In francese è stata tradotta in modo assai più appropriato che in italiano:

Les autorités publiques ou les organismes publics ou privés qui conservent des archives dans l’intérêt public devraient être des services qui, en vertu du droit de l’Union ou du droit d’un État membre, ont l’obligation légale de collecter, de conserver, d’évaluer, d’organiser, de décrire, de communiquer, de mettre en valeur, de diffuser des archives qui sont à conserver à titre définitif dans l’intérêt public général et d’y donner accès.

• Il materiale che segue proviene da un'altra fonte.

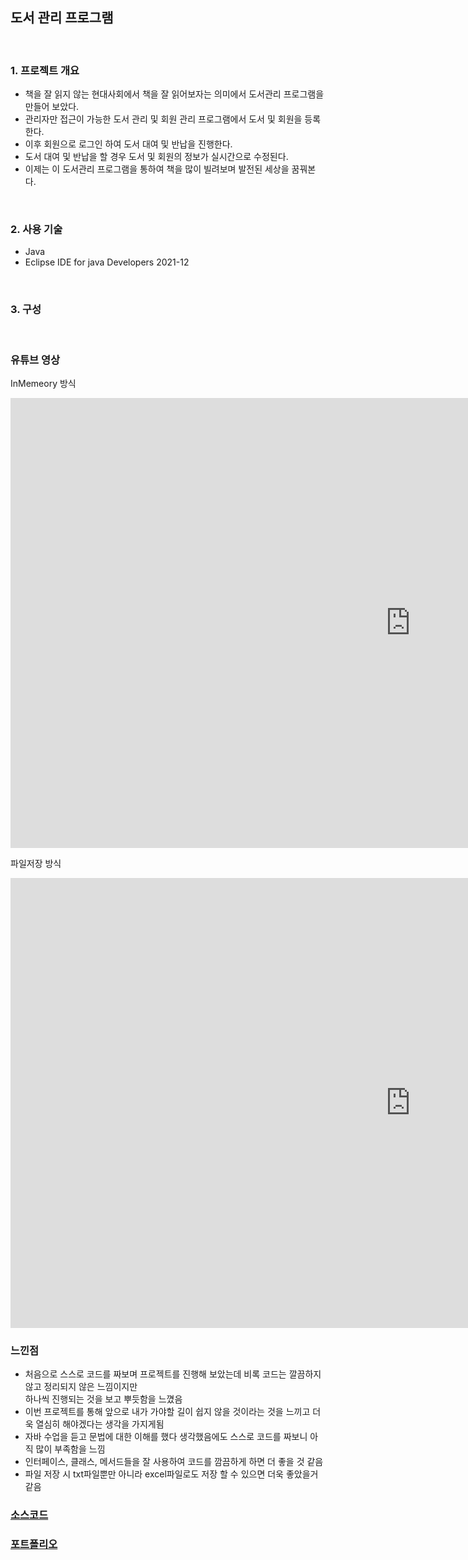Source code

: ## 도서 관리 프로그램
<br>

### 1. 프로젝트 개요
 - 책을 잘 읽지 않는 현대사회에서 책을 잘 읽어보자는 의미에서 도서관리 프로그램을 만들어 보았다.
 - 관리자만 접근이 가능한 도서 관리 및 회원 관리 프로그램에서 도서 및 회원을 등록 한다.
 - 이후 회원으로 로그인 하여 도서 대여 및 반납을 진행한다.
 - 도서 대여 및 반납을 할 경우 도서 및 회원의 정보가 실시간으로 수정된다.
 - 이제는 이 도서관리 프로그램을 통하여 책을 많이 빌려보며 발전된 세상을 꿈꿔본다.
<br>

### 2. 사용 기술
 - Java
 - Eclipse IDE for java Developers 2021-12


<br>

### 3. 구성

<br>

### 유튜브 영상
InMemeory 방식
<iframe width="1280" height="720" src="https://www.youtube.com/embed/Ccl5q5jw9oM" title="YouTube video player" frameborder="0" allow="accelerometer; autoplay; clipboard-write; encrypted-media; gyroscope; picture-in-picture" allowfullscreen></iframe>

파일저장 방식
<iframe width="1280" height="720" src="https://www.youtube.com/embed/0a6Hn6GaTGs" title="YouTube video player" frameborder="0" allow="accelerometer; autoplay; clipboard-write; encrypted-media; gyroscope; picture-in-picture" allowfullscreen></iframe>

<br>

### 느낀점
 - 처음으로 스스로 코드를 짜보며 프로젝트를 진행해 보았는데 비록 코드는 깔끔하지 않고 정리되지 않은 느낌이지만<br>
 하나씩 진행되는 것을 보고 뿌듯함을 느꼈음
 - 이번 프로젝트를 통해 앞으로 내가 가야할 길이 쉽지 않을 것이라는 것을 느끼고 더욱 열심히 해야겠다는 생각을 가지게됨
 - 자바 수업을 듣고 문법에 대한 이해를 했다 생각했음에도 스스로 코드를 짜보니 아직 많이 부족함을 느낌
 - 인터페이스, 클래스, 메서드들을 잘 사용하여 코드를 깜끔하게 하면 더 좋을 것 같음
 - 파일 저장 시 txt파일뿐만 아니라 excel파일로도 저장 할 수 있으면 더욱 좋았을거 같음


### [소스코드](https://github.com/cdj6995/LibraryProgram)
### [포트폴리오](https://cdj6995.github.io/LibraryProgram/)


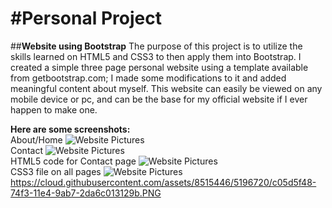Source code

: #**Personal Project**
======================

##**Website using Bootstrap**
The purpose of this project is to utilize the skills learned on HTML5 and CSS3 to then apply them into Bootstrap.
I created a simple three page personal website using a template available from getbootstrap.com; I made some modifications 
to it and added meaningful content about myself. This website can easily be viewed on any mobile device or pc, and can be the base for my official website if I ever happen to make one. 

**Here are some screenshots:**
<br/>
About/Home
![Website Pictures](/Screenshots/about.png)
<br/>
Contact
![Website Pictures](/Screenshots/contact.png)
<br/>
HTML5 code for Contact page
![Website Pictures](/Screenshots/contact_html.PNG)
<br/>
CSS3 file on all pages
![Website Pictures](/Screenshots/css.png)
<br/>
https://cloud.githubusercontent.com/assets/8515446/5196720/c05d5f48-74f3-11e4-9ab7-2da6c013129b.PNG

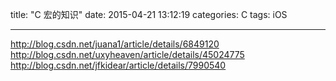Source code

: title: "C 宏的知识"
date: 2015-04-21 13:12:19
categories: C
tags: iOS

----------


http://blog.csdn.net/juana1/article/details/6849120
http://blog.csdn.net/uxyheaven/article/details/45024775
http://blog.csdn.net/jfkidear/article/details/7990540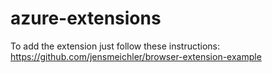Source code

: # azure-extensions

To add the extension just follow these instructions:
https://github.com/jensmeichler/browser-extension-example
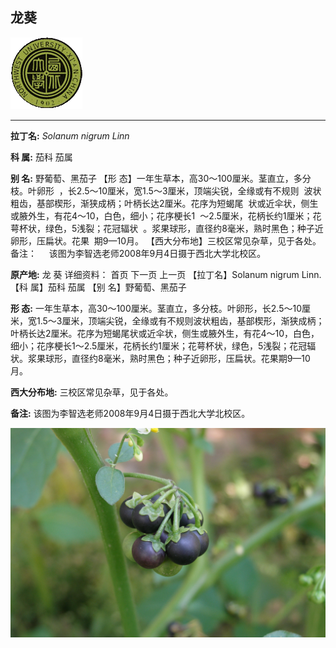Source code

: ## 龙葵

![西北大学校园网络植物志](JPG/nwu.gif)

---

**拉丁名:**  _Solanum nigrum Linn_

**科 属:** 茄科 茄属

**别 名:** 野葡萄、黑茄子 
【形 态】一年生草本，高30～100厘米。茎直立，多分枝。叶卵形
 ，长2.5～10厘米，宽1.5～3厘米，顶端尖锐，全缘或有不规则 
 波状粗齿，基部楔形，渐狭成柄；叶柄长达2厘米。花序为短蝎尾
 状或近伞状，侧生或腋外生，有花4～10，白色，细小；花序梗长1
 ～2.5厘米，花柄长约1厘米；花萼杯状，绿色，5浅裂；花冠辐状
 。浆果球形，直径约8毫米，熟时黑色；种子近卵形，压扁状。花果
 期9—10月。
【西大分布地】三校区常见杂草，见于各处。
备注：
    该图为李智选老师2008年9月4日摄于西北大学北校区。　

**原产地:** 龙 葵
详细资料： 首页 下一页 上一页
【拉丁名】Solanum nigrum Linn.
【科 属】茄科 茄属
【别 名】野葡萄、黑茄子 

**形  态:** 一年生草本，高30～100厘米。茎直立，多分枝。叶卵形，长2.5～10厘米，宽1.5～3厘米，顶端尖锐，全缘或有不规则波状粗齿，基部楔形，渐狭成柄；叶柄长达2厘米。花序为短蝎尾状或近伞状，侧生或腋外生，有花4～10，白色，细小；花序梗长1～2.5厘米，花柄长约1厘米；花萼杯状，绿色，5浅裂；花冠辐状。浆果球形，直径约8毫米，熟时黑色；种子近卵形，压扁状。花果期9—10月。

**西大分布地:** 三校区常见杂草，见于各处。

**备注:** 该图为李智选老师2008年9月4日摄于西北大学北校区。　

![龙葵](JPG/龙葵.JPG) 

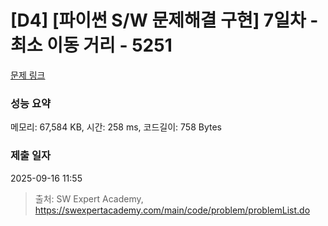 # [D4] [파이썬 S/W 문제해결 구현] 7일차 - 최소 이동 거리 - 5251 

[문제 링크](https://swexpertacademy.com/main/code/problem/problemDetail.do?contestProbId=AWUS6BAaI4oDFAVT) 

### 성능 요약

메모리: 67,584 KB, 시간: 258 ms, 코드길이: 758 Bytes

### 제출 일자

2025-09-16 11:55



> 출처: SW Expert Academy, https://swexpertacademy.com/main/code/problem/problemList.do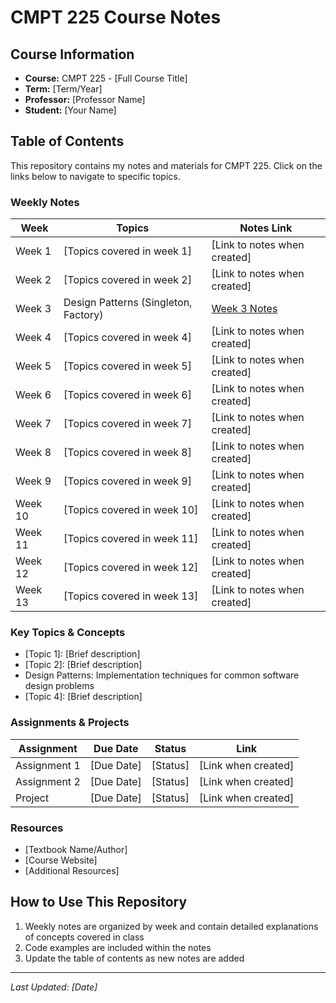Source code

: # CMPT 225 Course Notes

## Course Information
- **Course:** CMPT 225 - [Full Course Title]
- **Term:** [Term/Year]
- **Professor:** [Professor Name]
- **Student:** [Your Name]

## Table of Contents

This repository contains my notes and materials for CMPT 225. Click on the links below to navigate to specific topics.

### Weekly Notes
| Week | Topics | Notes Link |
|------|--------|------------|
| Week 1 | [Topics covered in week 1] | [Link to notes when created] |
| Week 2 | [Topics covered in week 2] | [Link to notes when created] |
| Week 3 | Design Patterns (Singleton, Factory) | [Week 3 Notes](week3-notes.md) |
| Week 4 | [Topics covered in week 4] | [Link to notes when created] |
| Week 5 | [Topics covered in week 5] | [Link to notes when created] |
| Week 6 | [Topics covered in week 6] | [Link to notes when created] |
| Week 7 | [Topics covered in week 7] | [Link to notes when created] |
| Week 8 | [Topics covered in week 8] | [Link to notes when created] |
| Week 9 | [Topics covered in week 9] | [Link to notes when created] |
| Week 10 | [Topics covered in week 10] | [Link to notes when created] |
| Week 11 | [Topics covered in week 11] | [Link to notes when created] |
| Week 12 | [Topics covered in week 12] | [Link to notes when created] |
| Week 13 | [Topics covered in week 13] | [Link to notes when created] |

### Key Topics & Concepts
- [Topic 1]: [Brief description]
- [Topic 2]: [Brief description]
- Design Patterns: Implementation techniques for common software design problems
- [Topic 4]: [Brief description]

### Assignments & Projects
| Assignment | Due Date | Status | Link |
|------------|----------|--------|------|
| Assignment 1 | [Due Date] | [Status] | [Link when created] |
| Assignment 2 | [Due Date] | [Status] | [Link when created] |
| Project | [Due Date] | [Status] | [Link when created] |

### Resources
- [Textbook Name/Author]
- [Course Website]
- [Additional Resources]

## How to Use This Repository

1. Weekly notes are organized by week and contain detailed explanations of concepts covered in class
2. Code examples are included within the notes
3. Update the table of contents as new notes are added

---

*Last Updated: [Date]*
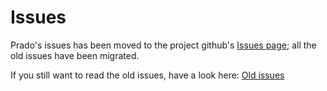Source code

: # Issues #

Prado's issues has been moved to the project github's [Issues page](http://github.com/pradosoft/prado/issues); all the old issues have been migrated.

If you still want to read the old issues, have a look here: [Old issues](http://code.google.com/p/prado3/issues/list)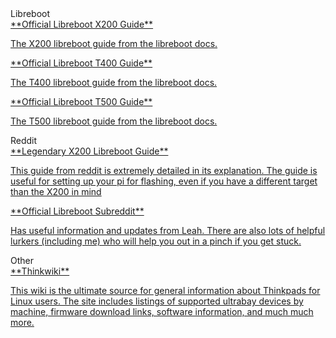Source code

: <div class=indexcontainer><div class=indexheading>Libreboot</div>
<a href=https://libreboot.org/docs/install/x200_external.html><div class=indexentry>
**Official Libreboot X200 Guide**

The X200 libreboot guide from the libreboot docs.
</div></a>
<a href=https://libreboot.org/docs/install/t400_external.html><div class=indexentry>
**Official Libreboot T400 Guide**

The T400 libreboot guide from the libreboot docs.
</div></a>
<a href=https://libreboot.org/docs/install/t500_external.html><div class=indexentry>
**Official Libreboot T500 Guide**

The T500 libreboot guide from the libreboot docs.
</div></a>
</div>
<div class=indexcontainer><div class=indexheading>Reddit</div>
<a href=https://www.reddit.com/r/libreboot/comments/7dajn6/x200_libreboot_tutorial_for_raspberry_pi_with/><div class=indexentry>
**Legendary X200 Libreboot Guide**

This guide from reddit is extremely detailed in its explanation. The guide is useful for setting up your pi for flashing, even if you have a different target than the X200 in mind
</div></a>
<a href=https://www.reddit.com/r/libreboot/><div class=indexentry>
**Official Libreboot Subreddit**

Has useful information and updates from Leah. There are also lots of helpful lurkers (including me) who will help you out in a pinch if you get stuck.
</div></a>
</div>
<div class=indexcontainer><div class=indexheading>Other</div>
<a href=https://www.thinkwiki.org/wiki/ThinkWiki><div class=indexentry>
**Thinkwiki**

This wiki is the ultimate source for general information about Thinkpads for Linux users. The site includes listings of supported ultrabay devices by machine, firmware download links, software information, and much much more.
</div></a>
</div>
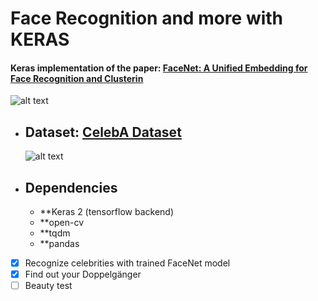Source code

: # Face Recognition and more with KERAS

#### Keras implementation of the paper: [FaceNet: A Unified Embedding for Face Recognition and Clusterin](https://arxiv.org/abs/1503.03832)

![alt text](https://github.com/Golbstein/keras-face-recognition/blob/master/assets/face_reco.JPG)


* ## Dataset: [CelebA Dataset](http://mmlab.ie.cuhk.edu.hk/projects/CelebA.html)

  ![alt text](https://github.com/Golbstein/keras-face-recognition/blob/master/assets/celeba.png)

* ## Dependencies
  - **Keras 2 (tensorflow backend)
  - **open-cv
  - **tqdm
  - **pandas
  
  
- [x] Recognize celebrities with trained FaceNet model
- [x] Find out your Doppelgänger
- [ ] Beauty test

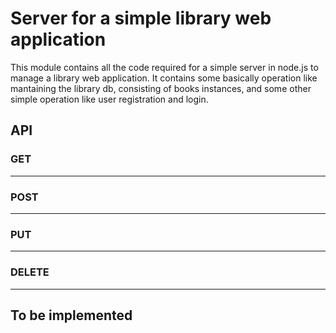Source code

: # Server for a simple library web application
This module contains all the code required for a simple server in node.js to manage a library web application. It contains some basically operation like mantaining the library db, consisting of books instances, and some other simple operation like user registration and login.

## API

### GET
---
### POST
---
### PUT
---
### DELETE
---

## To be implemented


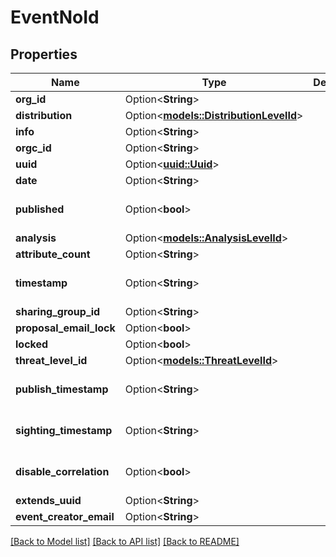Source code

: # EventNoId

## Properties

Name | Type | Description | Notes
------------ | ------------- | ------------- | -------------
**org_id** | Option<**String**> |  | [optional]
**distribution** | Option<[**models::DistributionLevelId**](DistributionLevelId.md)> |  | [optional]
**info** | Option<**String**> |  | [optional]
**orgc_id** | Option<**String**> |  | [optional]
**uuid** | Option<[**uuid::Uuid**](uuid::Uuid.md)> |  | [optional]
**date** | Option<**String**> |  | [optional]
**published** | Option<**bool**> |  | [optional][default to false]
**analysis** | Option<[**models::AnalysisLevelId**](AnalysisLevelId.md)> |  | [optional]
**attribute_count** | Option<**String**> |  | [optional]
**timestamp** | Option<**String**> |  | [optional][default to 0]
**sharing_group_id** | Option<**String**> |  | [optional]
**proposal_email_lock** | Option<**bool**> |  | [optional]
**locked** | Option<**bool**> |  | [optional]
**threat_level_id** | Option<[**models::ThreatLevelId**](ThreatLevelId.md)> |  | [optional]
**publish_timestamp** | Option<**String**> |  | [optional][default to 0]
**sighting_timestamp** | Option<**String**> |  | [optional][default to 0]
**disable_correlation** | Option<**bool**> |  | [optional][default to false]
**extends_uuid** | Option<**String**> |  | [optional]
**event_creator_email** | Option<**String**> |  | [optional]

[[Back to Model list]](../README.md#documentation-for-models) [[Back to API list]](../README.md#documentation-for-api-endpoints) [[Back to README]](../README.md)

Potenzialmente, la erronea traduzione in italiano di “records” potrebbe creare seri problemi: come si è detto, la definizione di “archiviazione nel pubblico interesse” è una questione fondamentale per gli archivi, perché il Regolamento usa questa espressione ogni qualvolta vuole disciplinare le eccezioni a favore degli archivi, tanto è vero che “archiviazione nel pubblico interesse” ricorre ben nove volte nei “considerando” iniziali e sette volte negli articoli, oltre a comparire nel titolo dell’art. 89.

Se non si riuscirà ad ottenere una correzione della traduzione del “considerando” n. 158, c’è da sperare che – nel caso vi sia una controversia che finisce in tribunale – i giudici usino tutto il buon senso che invece è mancato al traduttore.

A complicare le cose, contribuisce il fatto che in italiano il Regolamento contiene una definizione del termine “archivio” dal contenuto singolare:

6) «archivio»: qualsiasi insieme strutturato di dati personali accessibili secondo criteri determinati, indipendentemente dal fatto che tale insieme sia centralizzato, decentralizzato o ripartito in modo funzionale o geografico;

Vien da chiedersi quale strampalato manuale di archivistica abbiano mai consultato i legislatori europei. In realtà, anche in questo caso si tratta di un problema di traduzione. Nel testo originale, infatti, la definizione è la seguente:

(6) “filing system” means any structured set of personal data which are accessible according to specific criteria, whether centralised, decentralised or dispersed on a functional or geographical basis;

così tradotta in francese:

6) «fichier», tout ensemble structuré de données à caractère personnel accessibles selon des critères déterminés, que cet ensemble soit centralisé, décentralisé ou réparti de manière fonctionnelle ou géographique;

Filing system” non ha un diretto corrispettivo in italiano; la traduzione più vicina è “sistema di archiviazione”. Bisogna dire che nel contesto delle specifiche frasi in cui compare, tradurre “filing system” con “archivio” invece che “sistema di archiviazione” è del tutto accettabile (oltre che nella definizione citata, l’espressione “filing system” è utilizzata solo quattro volte nel Regolamento: nell’art. 2 e nei “considerando” 15, 31, 67).

Però ingenera confusione il fatto che nel “considerando” 153, relativo alla necessità di deroghe finalizzate a garantire l’attività giornalistica, si utilizzi il termine “archivi”, questa volta per tradurre l’inglese “archives” (“news archives” che diventa “archivi stampa”) e con un’accezione del termine che non corrisponde alla definizione che compare nell’art. 4.

Nulla di drammatico, ma piccole imprecisioni che sarebbe stato meglio evitare.

L’importante sarà vigilare affinché, in eventuali nuove norme concernenti gli archivi, non venga ripresa la definizione italiana di “archivio” che compare nel Regolamento.